Median new single-family home floor area ticked up to 2,355 sq. ft. in Q1 2019 from 2,316 in the previous quarter. But the less volatile one-year moving average still shows a steady decline in new home size since a peak in 2015. https://t.co/J7g7GiXpkm #homedesign
— NAHB (@NAHBhome) May 21, 2019
Size, you see, matters. NAHB chief economist Robert Dietz explained in a research note that the post-recession increase in home size was expected — homes generally get bigger as the economy emerges from a recession.
“Typical new home size falls prior to and during a recession as home buyers tighten budgets, and then sizes rise as high-end homebuyers, who face fewer credit constraints, return to the housing market in relatively greater proportions,” he explained.
The pattern was amped up a bit during the current post-recession cycle because there was a market weakness — first time buyers (who typically purchase homes with smaller footprints) had trouble buying homes because prices were driven upward thanks to a multitude of factors, including supply prices, land prices, and a shortage of skilled workers.
“But current declines in size indicate that this part of the cycle has ended, and size will trend lower as builders add more entry-level homes into inventory and the custom market levels off,” Dietz said.
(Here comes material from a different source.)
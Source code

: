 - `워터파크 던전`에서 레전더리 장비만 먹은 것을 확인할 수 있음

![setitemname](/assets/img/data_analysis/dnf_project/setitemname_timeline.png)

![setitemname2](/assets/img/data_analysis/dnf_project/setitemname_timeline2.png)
But what does that mean in Texas? It remains to be seen, but that post-recession supersizing was definitely in play —- a quick perusal of newly constructed single family homes in Dallas, for instance, yielded an average of about 2,800 square feet.
If you look at a 2018 LendingTree report on home sizes, the average size of a single-family home in Dallas is around 1,862 — but bear in mind that’s total single family homes, not just newly constructed ones.
Will we see new single-family construction in Dallas-Fort Worth begin to slide toward a smaller footprint? At this point, it’s wait-and-see.
However, one builder is already hitting the smaller footprint — and a smaller price point. Lennar’s Trinity Crossing 40 in Forney offers new homes from the $149,990s to $206,990s, with square footage from 1,004 to 1,950 square feet.